→ **TASK TO CARRY OUT**: Count each line below that has the word "stepCountIs" in it, and give only the total.

→ **Pictures paired with source code**:
-.-.-

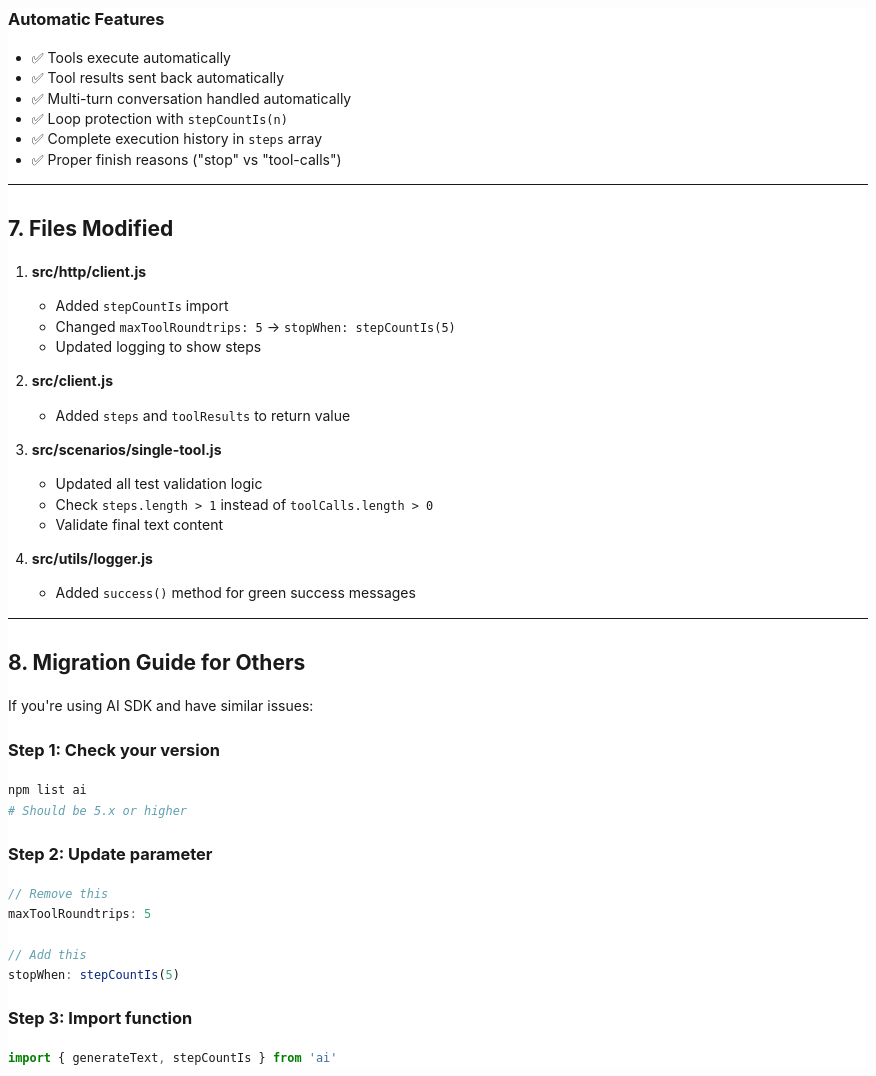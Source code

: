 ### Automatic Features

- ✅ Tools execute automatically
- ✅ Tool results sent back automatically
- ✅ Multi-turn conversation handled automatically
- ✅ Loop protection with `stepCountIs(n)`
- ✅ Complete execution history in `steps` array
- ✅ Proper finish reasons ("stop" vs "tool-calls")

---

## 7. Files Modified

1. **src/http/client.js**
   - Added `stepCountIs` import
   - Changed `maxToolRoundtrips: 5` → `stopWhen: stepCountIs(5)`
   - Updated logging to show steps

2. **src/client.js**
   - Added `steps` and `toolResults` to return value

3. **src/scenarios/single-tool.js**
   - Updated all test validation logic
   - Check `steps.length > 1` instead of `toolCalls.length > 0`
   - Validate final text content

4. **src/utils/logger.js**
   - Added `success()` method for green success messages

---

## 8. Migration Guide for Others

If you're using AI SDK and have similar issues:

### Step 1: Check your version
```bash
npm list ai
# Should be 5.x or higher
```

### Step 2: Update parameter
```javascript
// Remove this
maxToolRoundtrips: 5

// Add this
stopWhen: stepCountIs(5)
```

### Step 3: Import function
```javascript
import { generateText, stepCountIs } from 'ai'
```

-.-.-

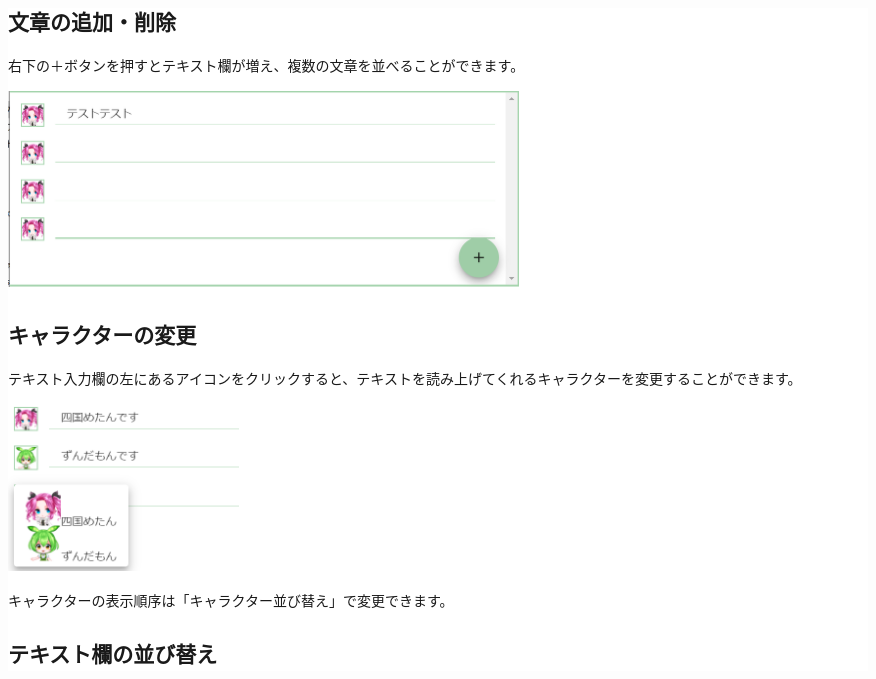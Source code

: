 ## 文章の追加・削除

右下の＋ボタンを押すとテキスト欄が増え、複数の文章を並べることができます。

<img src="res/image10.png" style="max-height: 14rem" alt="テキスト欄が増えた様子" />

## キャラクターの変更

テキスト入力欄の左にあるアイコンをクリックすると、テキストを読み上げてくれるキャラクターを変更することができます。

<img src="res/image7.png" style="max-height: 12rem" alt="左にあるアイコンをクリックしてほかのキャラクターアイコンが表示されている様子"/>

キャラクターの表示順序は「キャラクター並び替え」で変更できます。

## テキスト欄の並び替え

-.-.-

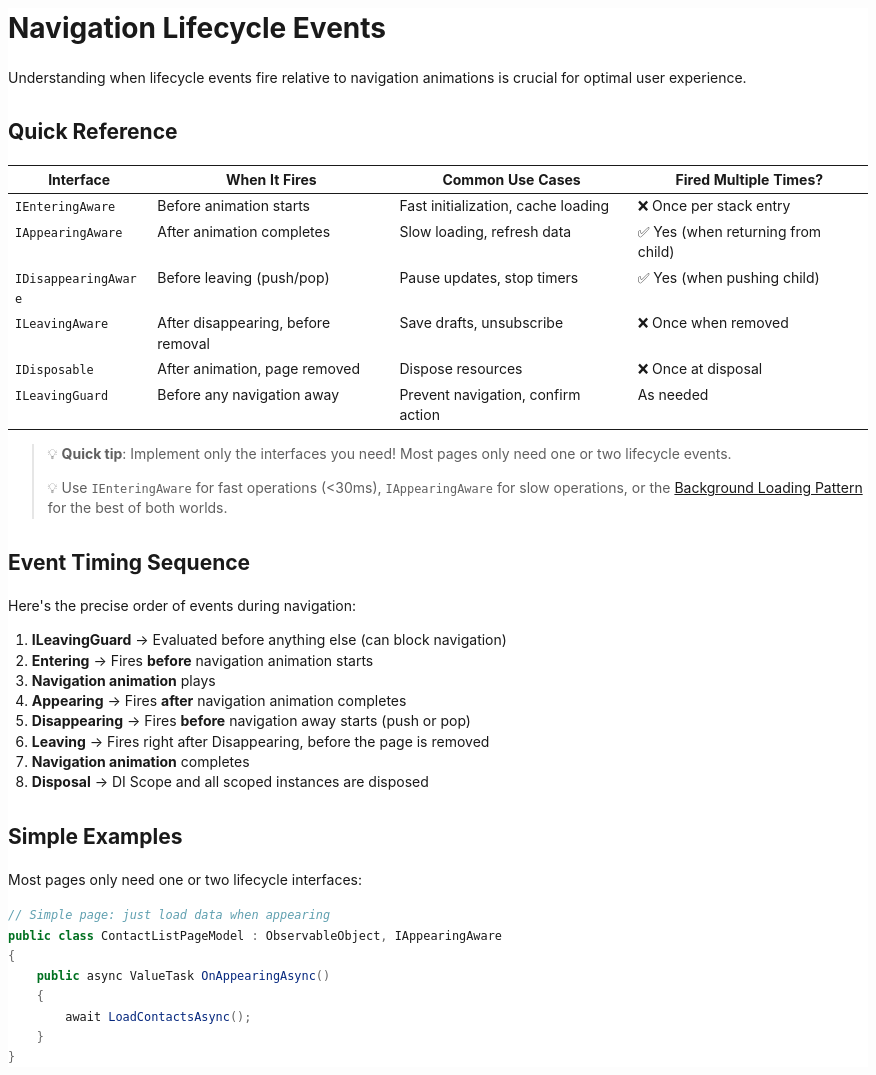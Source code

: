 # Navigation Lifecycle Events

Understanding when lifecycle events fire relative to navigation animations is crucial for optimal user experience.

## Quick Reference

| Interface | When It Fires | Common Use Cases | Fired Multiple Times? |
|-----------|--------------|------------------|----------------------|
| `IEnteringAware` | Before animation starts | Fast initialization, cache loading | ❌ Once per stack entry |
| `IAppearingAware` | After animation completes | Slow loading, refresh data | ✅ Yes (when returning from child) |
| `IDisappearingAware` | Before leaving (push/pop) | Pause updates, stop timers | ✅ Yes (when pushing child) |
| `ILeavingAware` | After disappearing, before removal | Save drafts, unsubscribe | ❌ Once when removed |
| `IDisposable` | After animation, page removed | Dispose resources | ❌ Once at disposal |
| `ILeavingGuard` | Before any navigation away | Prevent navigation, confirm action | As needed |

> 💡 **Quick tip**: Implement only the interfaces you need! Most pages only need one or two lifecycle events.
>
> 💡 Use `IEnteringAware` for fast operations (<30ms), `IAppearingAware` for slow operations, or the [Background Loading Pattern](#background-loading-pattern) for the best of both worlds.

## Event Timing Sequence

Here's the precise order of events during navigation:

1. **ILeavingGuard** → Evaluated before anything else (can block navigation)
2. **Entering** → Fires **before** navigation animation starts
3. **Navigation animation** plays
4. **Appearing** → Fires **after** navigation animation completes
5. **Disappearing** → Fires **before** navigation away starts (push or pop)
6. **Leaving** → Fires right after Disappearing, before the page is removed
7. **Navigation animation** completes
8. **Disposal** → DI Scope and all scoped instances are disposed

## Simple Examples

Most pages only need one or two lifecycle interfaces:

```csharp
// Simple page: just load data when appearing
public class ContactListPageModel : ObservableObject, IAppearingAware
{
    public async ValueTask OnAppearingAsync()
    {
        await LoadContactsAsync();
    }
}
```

-.-.-

→ **RESULT**: 5